Load a schema view from a file.

>>> from linkml_store.api.client import Client
>>> client = Client()
>>> db = client.attach_database("duckdb", alias="test")
>>> db.load_schema_view("tests/input/countries/countries.linkml.yaml")
>>> sv = db.schema_view
>>> cd = sv.schema.classes["Country"]
>>> sorted(cd.slots)
['capital', 'code', 'continent', 'languages', 'name']
>>> induced_slots = {s.name: s for s in sv.class_induced_slots("Country")}
>>> sorted(induced_slots.keys())
['capital', 'code', 'continent', 'languages', 'name']
>>> induced_slots["code"].identifier
True

Creating a new collection will align with the schema view:

>>> collection = db.create_collection("Country", "all_countries")
>>> sorted(collection.class_definition().slots)
['capital', 'code', 'continent', 'languages', 'name']
Parameters:

path (Union[str, Path])

Returns:

induce_schema_view()[source]

Induce a schema view from a schema definition.

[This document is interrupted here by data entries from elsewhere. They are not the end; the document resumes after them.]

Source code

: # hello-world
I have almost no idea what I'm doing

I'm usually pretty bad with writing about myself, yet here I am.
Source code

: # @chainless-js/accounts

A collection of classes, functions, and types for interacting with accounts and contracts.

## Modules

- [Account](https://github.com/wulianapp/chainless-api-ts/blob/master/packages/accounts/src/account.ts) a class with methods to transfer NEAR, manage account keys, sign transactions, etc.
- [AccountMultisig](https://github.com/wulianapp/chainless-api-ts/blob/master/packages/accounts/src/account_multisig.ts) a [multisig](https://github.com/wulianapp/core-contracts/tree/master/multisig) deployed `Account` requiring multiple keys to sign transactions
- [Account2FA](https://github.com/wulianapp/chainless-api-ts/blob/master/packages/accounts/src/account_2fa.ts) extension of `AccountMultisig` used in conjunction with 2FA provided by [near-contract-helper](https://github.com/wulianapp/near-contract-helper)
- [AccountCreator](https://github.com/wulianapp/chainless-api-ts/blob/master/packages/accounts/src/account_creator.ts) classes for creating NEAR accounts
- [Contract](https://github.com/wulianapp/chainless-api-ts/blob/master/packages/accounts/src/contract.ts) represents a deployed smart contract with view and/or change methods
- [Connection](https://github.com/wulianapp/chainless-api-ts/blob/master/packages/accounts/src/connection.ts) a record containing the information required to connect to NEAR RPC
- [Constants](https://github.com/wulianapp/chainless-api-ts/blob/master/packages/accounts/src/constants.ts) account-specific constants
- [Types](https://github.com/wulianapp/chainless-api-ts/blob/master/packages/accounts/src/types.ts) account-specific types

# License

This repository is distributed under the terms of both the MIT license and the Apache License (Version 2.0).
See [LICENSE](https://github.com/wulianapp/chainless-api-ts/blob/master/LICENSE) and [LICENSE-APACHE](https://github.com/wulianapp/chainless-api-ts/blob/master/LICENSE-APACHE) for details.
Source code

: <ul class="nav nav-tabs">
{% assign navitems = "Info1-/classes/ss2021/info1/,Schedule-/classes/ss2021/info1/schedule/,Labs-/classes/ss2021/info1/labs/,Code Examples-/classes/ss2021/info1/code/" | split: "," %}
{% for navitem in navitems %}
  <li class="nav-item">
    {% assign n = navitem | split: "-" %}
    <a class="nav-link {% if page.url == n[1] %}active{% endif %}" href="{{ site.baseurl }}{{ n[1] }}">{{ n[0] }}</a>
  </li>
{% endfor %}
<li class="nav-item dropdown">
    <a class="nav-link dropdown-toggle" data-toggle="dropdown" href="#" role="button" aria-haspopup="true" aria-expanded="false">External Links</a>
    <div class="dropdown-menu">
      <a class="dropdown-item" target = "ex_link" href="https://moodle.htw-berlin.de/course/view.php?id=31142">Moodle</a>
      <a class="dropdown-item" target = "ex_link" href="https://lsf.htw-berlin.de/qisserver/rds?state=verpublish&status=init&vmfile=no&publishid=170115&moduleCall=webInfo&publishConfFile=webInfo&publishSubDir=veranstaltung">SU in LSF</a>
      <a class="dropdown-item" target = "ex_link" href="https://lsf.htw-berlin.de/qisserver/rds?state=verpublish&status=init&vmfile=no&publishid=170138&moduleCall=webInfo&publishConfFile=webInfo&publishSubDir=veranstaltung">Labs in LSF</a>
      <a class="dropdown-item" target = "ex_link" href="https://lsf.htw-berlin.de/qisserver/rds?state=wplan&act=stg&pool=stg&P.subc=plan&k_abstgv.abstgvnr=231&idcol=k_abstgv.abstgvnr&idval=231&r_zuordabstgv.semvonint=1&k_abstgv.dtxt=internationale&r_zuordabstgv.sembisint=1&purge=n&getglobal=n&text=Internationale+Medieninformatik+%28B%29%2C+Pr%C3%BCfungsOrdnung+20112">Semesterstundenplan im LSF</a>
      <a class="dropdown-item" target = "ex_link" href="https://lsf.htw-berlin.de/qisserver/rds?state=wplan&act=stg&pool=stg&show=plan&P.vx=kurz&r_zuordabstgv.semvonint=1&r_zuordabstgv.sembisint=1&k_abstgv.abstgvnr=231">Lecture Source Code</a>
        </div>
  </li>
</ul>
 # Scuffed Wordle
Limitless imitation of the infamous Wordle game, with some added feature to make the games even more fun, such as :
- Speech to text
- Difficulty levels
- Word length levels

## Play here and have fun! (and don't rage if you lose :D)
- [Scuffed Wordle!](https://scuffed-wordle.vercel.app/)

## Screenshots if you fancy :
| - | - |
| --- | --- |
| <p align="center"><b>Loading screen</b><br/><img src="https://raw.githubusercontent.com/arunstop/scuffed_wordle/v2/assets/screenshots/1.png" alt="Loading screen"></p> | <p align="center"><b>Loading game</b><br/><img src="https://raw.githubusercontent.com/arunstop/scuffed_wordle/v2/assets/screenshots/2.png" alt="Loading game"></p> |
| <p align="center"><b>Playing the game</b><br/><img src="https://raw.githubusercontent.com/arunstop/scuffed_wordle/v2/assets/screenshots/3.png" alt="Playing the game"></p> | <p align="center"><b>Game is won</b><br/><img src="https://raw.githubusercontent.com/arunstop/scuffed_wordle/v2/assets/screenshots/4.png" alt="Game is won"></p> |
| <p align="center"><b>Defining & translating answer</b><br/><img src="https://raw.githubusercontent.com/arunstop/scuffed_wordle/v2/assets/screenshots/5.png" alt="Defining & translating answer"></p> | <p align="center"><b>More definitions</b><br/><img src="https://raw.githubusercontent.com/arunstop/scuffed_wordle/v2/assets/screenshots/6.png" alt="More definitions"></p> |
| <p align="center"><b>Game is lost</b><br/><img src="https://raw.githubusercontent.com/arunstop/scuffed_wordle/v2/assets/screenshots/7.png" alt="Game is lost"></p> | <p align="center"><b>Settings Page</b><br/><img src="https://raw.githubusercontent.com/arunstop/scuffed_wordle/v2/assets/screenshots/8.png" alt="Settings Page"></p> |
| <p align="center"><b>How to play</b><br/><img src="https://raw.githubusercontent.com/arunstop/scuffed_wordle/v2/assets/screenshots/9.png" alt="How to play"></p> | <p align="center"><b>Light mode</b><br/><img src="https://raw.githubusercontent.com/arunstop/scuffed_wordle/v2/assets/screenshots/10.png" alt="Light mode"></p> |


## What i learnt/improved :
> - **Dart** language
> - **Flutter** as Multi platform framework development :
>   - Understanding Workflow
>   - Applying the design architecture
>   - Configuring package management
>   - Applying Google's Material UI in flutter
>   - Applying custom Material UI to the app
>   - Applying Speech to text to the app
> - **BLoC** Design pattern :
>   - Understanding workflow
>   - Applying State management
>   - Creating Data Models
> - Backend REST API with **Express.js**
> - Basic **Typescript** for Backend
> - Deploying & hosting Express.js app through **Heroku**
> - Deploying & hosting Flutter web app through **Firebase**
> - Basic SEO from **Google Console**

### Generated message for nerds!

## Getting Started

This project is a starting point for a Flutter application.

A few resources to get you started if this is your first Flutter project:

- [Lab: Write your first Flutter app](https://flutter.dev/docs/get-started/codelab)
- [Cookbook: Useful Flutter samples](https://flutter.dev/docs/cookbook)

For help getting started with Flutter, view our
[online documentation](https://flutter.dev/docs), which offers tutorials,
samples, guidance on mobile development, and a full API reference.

>>> from linkml_store.api.client import Client
>>> from linkml_store.api.queries import Query
>>> client = Client()
>>> db = client.attach_database("duckdb", alias="test")
>>> collection = db.create_collection("Person")
>>> collection.insert([{"id": "P1", "name": "John", "age_in_years": 25},
...                 {"id": "P2", "name": "Alice", "age_in_years": 25}])
>>> schema_view = db.induce_schema_view()
>>> cd = schema_view.get_class("Person")
>>> cd.attributes["id"].range
'string'
>>> cd.attributes["age_in_years"].range
'integer'
Return type:

SchemaView

Returns:

A schema view

iter_validate_database(**kwargs)[source]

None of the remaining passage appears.